Social Marketing Personas

Your Imaginary Friends

Personas are “fictitious characters that are created to represent the different user types within a targeted #demographic that might use a site or product” (Wikipedia) and it is a widely used tool in many industries: from software development to entertainment product development to online #marketing and #socialmedia marketing.

For a #social media marketer, #personas can be your marketing campaign’s imaginary friends. Playing with imaginary friends helps kids learn to interact with real people and personas can teach you to interact with a real audience.

Personas are defined by their unique traits: different levels of experience with your product, different benefits for your organization, different income levels, etc.

There are lots of ways to create personas. You can ponder who they are, every day; what they want, all the time; how they interact with your product or company; what may help this interaction or prevent it from happening; and more. Or you can do research that will include statistics compiled by experts on this audience or asking anyone working with these personas on a daily basis: salespeople, teachers, trainers, bosses, installers, tech support, among others. You can also use your current site statistics or your social media pages insights.
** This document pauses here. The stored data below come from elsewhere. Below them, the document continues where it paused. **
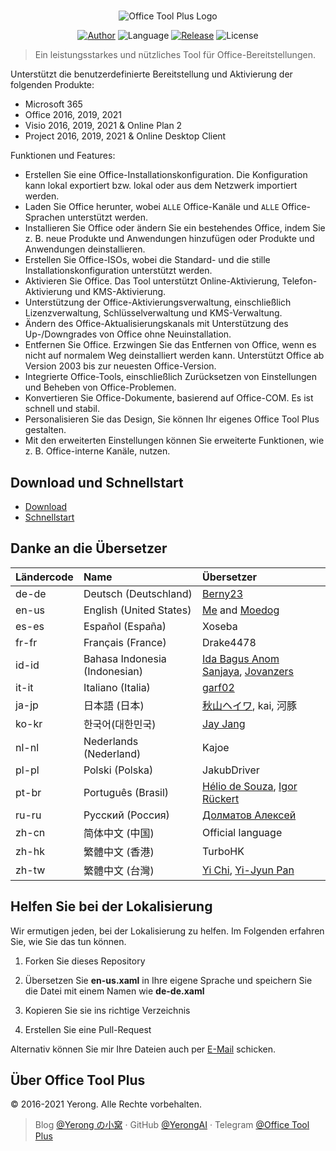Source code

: #

<p align="center">
<img alt="Office Tool Plus Logo" src="https://otp.landian.vip/static/images/logo.png"/>
</p>

<p align="center">
<a href="https://www.coolhub.top/" target="_blank"><img alt="Author" src="https://img.shields.io/badge/Author-Yerong-blue?style=flat-square"/></a>
<img alt="Language" src="https://img.shields.io/badge/Language-C%23-green?style=flat-square"/>
<a href="https://otp.landian.vip/" target="_blank"><img alt="Release" src="https://img.shields.io/github/v/release/YerongAI/Office-Tool?style=flat-square"/></a>
<img alt="License" src="https://img.shields.io/github/license/YerongAI/Office-Tool?style=flat-square"/>
</p>

> Ein leistungsstarkes und nützliches Tool für Office-Bereitstellungen.

Unterstützt die benutzerdefinierte Bereitstellung und Aktivierung der folgenden Produkte:

- Microsoft 365
- Office 2016, 2019, 2021
- Visio 2016, 2019, 2021 & Online Plan 2
- Project 2016, 2019, 2021 & Online Desktop Client

Funktionen und Features:

- Erstellen Sie eine Office-Installationskonfiguration. Die Konfiguration kann lokal exportiert bzw. lokal oder aus dem Netzwerk importiert werden.
- Laden Sie Office herunter, wobei `ALLE` Office-Kanäle und `ALLE` Office-Sprachen unterstützt werden.
- Installieren Sie Office oder ändern Sie ein bestehendes Office, indem Sie z. B. neue Produkte und Anwendungen hinzufügen oder Produkte und Anwendungen deinstallieren.
- Erstellen Sie Office-ISOs, wobei die Standard- und die stille Installationskonfiguration unterstützt werden.
- Aktivieren Sie Office. Das Tool unterstützt Online-Aktivierung, Telefon-Aktivierung und KMS-Aktivierung.
- Unterstützung der Office-Aktivierungsverwaltung, einschließlich Lizenzverwaltung, Schlüsselverwaltung und KMS-Verwaltung.
- Ändern des Office-Aktualisierungskanals mit Unterstützung des Up-/Downgrades von Office ohne Neuinstallation.
- Entfernen Sie Office. Erzwingen Sie das Entfernen von Office, wenn es nicht auf normalem Weg deinstalliert werden kann. Unterstützt Office ab Version 2003 bis zur neuesten Office-Version.
- Integrierte Office-Tools, einschließlich Zurücksetzen von Einstellungen und Beheben von Office-Problemen.
- Konvertieren Sie Office-Dokumente, basierend auf Office-COM. Es ist schnell und stabil.
- Personalisieren Sie das Design, Sie können Ihr eigenes Office Tool Plus gestalten.
- Mit den erweiterten Einstellungen können Sie erweiterte Funktionen, wie z. B. Office-interne Kanäle, nutzen.

## Download und Schnellstart

- [Download](https://help.coolhub.top/start/download.html)
- [Schnellstart](https://help.coolhub.top/)

## Danke an die Übersetzer

| Ländercode | Name | Übersetzer |
| :-- | :-- | :-- |
de-de | Deutsch (Deutschland) | [Berny23](https://steamcommunity.com/id/Berny23)
en-us | English (United States) | [Me](https://github.com/YerongAI) and [Moedog](https://prprpr.love)
es-es | Español (España) | Xoseba
fr-fr | Français (France) | Drake4478
id-id | Bahasa Indonesia (Indonesian) | [Ida Bagus Anom Sanjaya](https://fb.me/Anom.Sanjaya17), [Jovanzers](https://github.com/jovanzers)
it-it | Italiano (Italia) | [garf02](https://github.com/garf02)
ja-jp | 日本語 (日本) | [秋山ヘイワ](https://github.com/akio1321), kai, 河豚
ko-kr | 한국어(대한민국) | [Jay Jang](http://www.yaeyaya.com)
nl-nl | Nederlands (Nederland) | Kajoe
pl-pl | Polski (Polska) | JakubDriver
pt-br | Português (Brasil) | [Hélio de Souza](https://tinyurl.com/hdstec), [Igor Rückert](https://github.com/igorruckert)
ru-ru | Русский (Россия) | [Долматов Алексей](https://github.com/iDolmatov)
zh-cn | 简体中文 (中国) | Official language
zh-hk | 繁體中文 (香港) | TurboHK
zh-tw | 繁體中文 (台灣) | [Yi Chi](https://www.cotpear.com), [Yi-Jyun Pan](https://github.com/pan93412)

## Helfen Sie bei der Lokalisierung

Wir ermutigen jeden, bei der Lokalisierung zu helfen. Im Folgenden erfahren Sie, wie Sie das tun können.

1. Forken Sie dieses Repository

2. Übersetzen Sie **en-us.xaml** in Ihre eigene Sprache und speichern Sie die Datei mit einem Namen wie **de-de.xaml**

3. Kopieren Sie sie ins richtige Verzeichnis

4. Erstellen Sie eine Pull-Request

Alternativ können Sie mir Ihre Dateien auch per [E-Mail](mailto:yerong@coolhub.top)
schicken.

## Über Office Tool Plus

© 2016-2021 Yerong. Alle Rechte vorbehalten.

> Blog [@Yerong の小窝](https://www.coolhub.top/) · GitHub [@YerongAI](https://github.com/YerongAI) · Telegram [@Office Tool Plus](https://t.me/otp_channel)

<!-- © 2021 | German translation by Berny23 | v4.4 | https://steamcommunity.com/id/Berny23 | https://sourceforge.net/u/berny23 | https://github.com/Berny23 -->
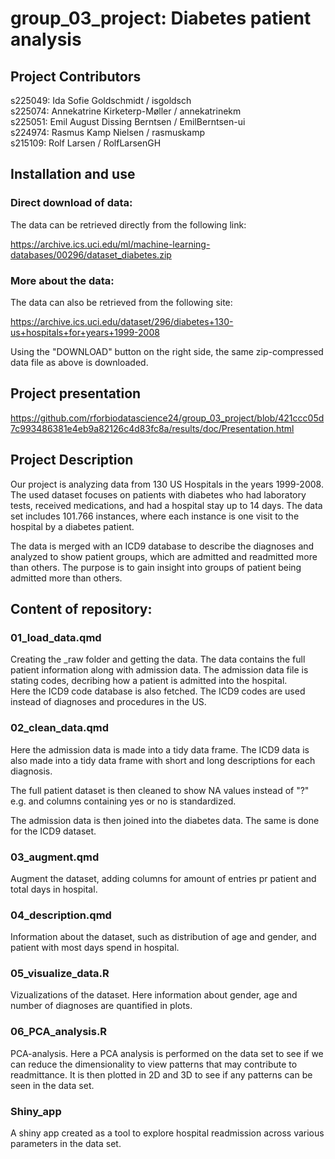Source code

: # group_03_project: Diabetes patient analysis

## Project Contributors

s225049: Ida Sofie Goldschmidt / isgoldsch\
s225074: Annekatrine Kirketerp-Møller / annekatrinekm\
s225051: Emil August Dissing Berntsen / EmilBerntsen-ui\
s224974: Rasmus Kamp Nielsen / rasmuskamp\
s215109: Rolf Larsen / RolfLarsenGH

## Installation and use

### Direct download of data:

The data can be retrieved directly from the following link:

<https://archive.ics.uci.edu/ml/machine-learning-databases/00296/dataset_diabetes.zip>

### More about the data:

The data can also be retrieved from the following site:

<https://archive.ics.uci.edu/dataset/296/diabetes+130-us+hospitals+for+years+1999-2008>

Using the "DOWNLOAD" button on the right side, the same zip-compressed data file as above is downloaded.

## Project presentation

<https://github.com/rforbiodatascience24/group_03_project/blob/421ccc05d7c993486381e4eb9a82126c4d83fc8a/results/doc/Presentation.html>

## Project Description

Our project is analyzing data from 130 US Hospitals in the years 1999-2008. The used dataset focuses on patients with diabetes who had laboratory tests, received medications, and had a hospital stay up to 14 days. The data set includes 101.766 instances, where each instance is one visit to the hospital by a diabetes patient.

The data is merged with an ICD9 database to describe the diagnoses and analyzed to show patient groups, which are admitted and readmitted more than others. The purpose is to gain insight into groups of patient being admitted more than others.

## Content of repository:

### 01_load_data.qmd

Creating the \_raw folder and getting the data. The data contains the full patient information along with admission data. The admission data file is stating codes, decribing how a patient is admitted into the hospital.\
Here the ICD9 code database is also fetched. The ICD9 codes are used instead of diagnoses and procedures in the US.

### 02_clean_data.qmd

Here the admission data is made into a tidy data frame. The ICD9 data is also made into a tidy data frame with short and long descriptions for each diagnosis.

The full patient dataset is then cleaned to show NA values instead of "?" e.g. and columns containing yes or no is standardized.

The admission data is then joined into the diabetes data. The same is done for the ICD9 dataset.

### 03_augment.qmd

Augment the dataset, adding columns for amount of entries pr patient and total days in hospital.

### 04_description.qmd

Information about the dataset, such as distribution of age and gender, and patient with most days spend in hospital.

### 05_visualize_data.R

Vizualizations of the dataset. Here information about gender, age and number of diagnoses are quantified in plots.

### 06_PCA_analysis.R

PCA-analysis. Here a PCA analysis is performed on the data set to see if we can reduce the dimensionality to view patterns that may contribute to readmittance. It is then plotted in 2D and 3D to see if any patterns can be seen in the data set.

### Shiny_app

A shiny app created as a tool to explore hospital readmission across various parameters in the data set.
It takes time to create them but it is very worthwhile, because a good persona (set of personas) can focuses you content or your whole campaign.

To appeal to social media users, you need to know who they are first and a new infographic from marketing firm Aimia can help you with that by identifying six types of social media personas—from the “No-Shows” to the “Mix-N-Mingler.”

The personas and the analysis of social media drivers along trust and control axes are certainly worth noting. I may have some doubt about a graduate student with $80K income or percentage of population with income of $95K, but I am sure U.S. Census Bureau would approve. What’s your take?